What It’s Like to Live in This Smart, Energy-Efficient Home of the Future
Smithsonian, July 22, 2015. Image credit: HondaSmartHome
The Honda Smart Home, completed last spring, is an experiment in efficiency. With 1,944 square feet of comfortable living space, the structure uses 75 percent less energy and three times less water than a typical home. It runs on solar energy and a battery system for storing solar electricity that is then used at night, and doesn’t need a conventional air conditioner and heater, a remarkable feat when temperatures easily climb to the 90s in summer days and dip to the 30s in winter nights. The home’s automated and energy-efficient LED lighting system helps to regulate humans’ sleep-and-wake cycle by adjusting the brightness and warmth of the lights to mimic the shift in natural lighting throughout the day.
The house is equipped with an energy management system Honda created to monitor and manage its energy production and consumption. Though it’s connected to the electrical grid, the abode produces more energy than it uses throughout the year, making it a “zero net” home. California requires all new homes to be zero net energy starting in 2020. Honda posts the home’s architectural and technical designs online, says Michael Koenig, who leads the smart home project.

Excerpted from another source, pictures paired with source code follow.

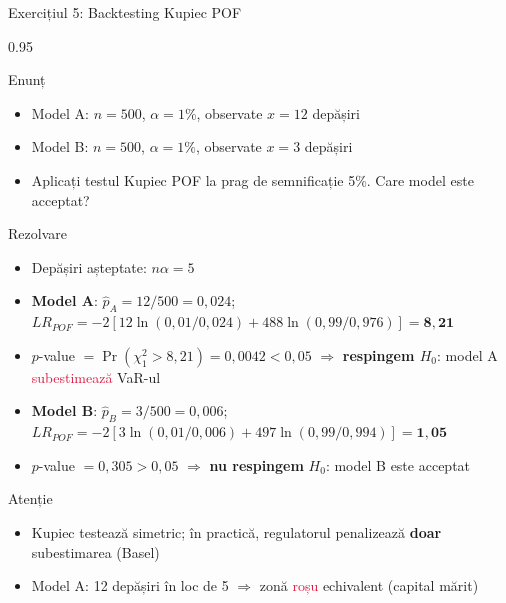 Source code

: \documentclass[9pt, aspectratio=169, t]{beamer}
\begin{document}
\begin{frame}[shrink=10]{Exercițiul 5: Backtesting Kupiec POF}
    \begin{cminipage}{0.95\textwidth}
    \begin{block}{Enunț}
    \begin{itemize}\setlength{\itemsep}{0pt}
        \item Model A: $n = 500$, $\alpha = 1\%$, observate $x = 12$ depășiri
        \item Model B: $n = 500$, $\alpha = 1\%$, observate $x = 3$ depășiri
        \item Aplicați testul Kupiec POF la prag de semnificație 5\%. Care model este acceptat?
    \end{itemize}
    \end{block}
    \vspace{0.1cm}
    \begin{exampleblock}{Rezolvare}
    \begin{itemize}\setlength{\itemsep}{0pt}
        \item Depășiri așteptate: $n\alpha = 5$
        \item \textbf{Model A}: $\hat{p}_A = 12/500 = 0{,}024$; $LR_{POF} = -2[12\ln(0{,}01/0{,}024) + 488\ln(0{,}99/0{,}976)] = \mathbf{8{,}21}$
        \item $p$-value $= \Pr(\chi^2_1 > 8{,}21) = 0{,}0042 < 0{,}05$ $\Rightarrow$ \textbf{respingem $H_0$}: model A \textcolor{Crimson}{subestimează} VaR-ul
        \item \textbf{Model B}: $\hat{p}_B = 3/500 = 0{,}006$; $LR_{POF} = -2[3\ln(0{,}01/0{,}006) + 497\ln(0{,}99/0{,}994)] = \mathbf{1{,}05}$
        \item $p$-value $= 0{,}305 > 0{,}05$ $\Rightarrow$ \textbf{nu respingem} $H_0$: model B este acceptat
    \end{itemize}
    \end{exampleblock}
    \begin{alertblock}{Atenție}
    \begin{itemize}\setlength{\itemsep}{0pt}
        \item Kupiec testează simetric; în practică, regulatorul penalizează \textbf{doar} subestimarea (Basel)
        \item Model A: 12 depășiri în loc de 5 $\Rightarrow$ zonă \textcolor{Crimson}{roșu} echivalent (capital mărit)
    \end{itemize}
    \end{alertblock}
    \end{cminipage}
\end{frame}
\end{document}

While Honda is best known for making cars, it has a broader interest in developing technologies for dealing with climate change. The smart home allows Honda and UC Davis researchers to test gadgets, software and design, of their own or from other companies, and monitor how well they work together. Some of the technologies are already available to consumers, such as solar panels installed by SolarCity and the energy-efficient Bosch dishwasher and Kitchen Aid refrigerator. Other technologies are employed in novel ways. LED lights are programmed to mimic the change in color and warmth of natural light—white and bright in the morning and yellow and warm near dusk—that research has shown affects human health. Then there are quite a few experimental technologies, such as the house’s heating and cooling system and Honda’s own energy management system that monitors and controls electricity production and use throughout the home. The university’s California Lighting Technology Center, Western Cooling Efficiency Center and other departments contributed to the home’s design.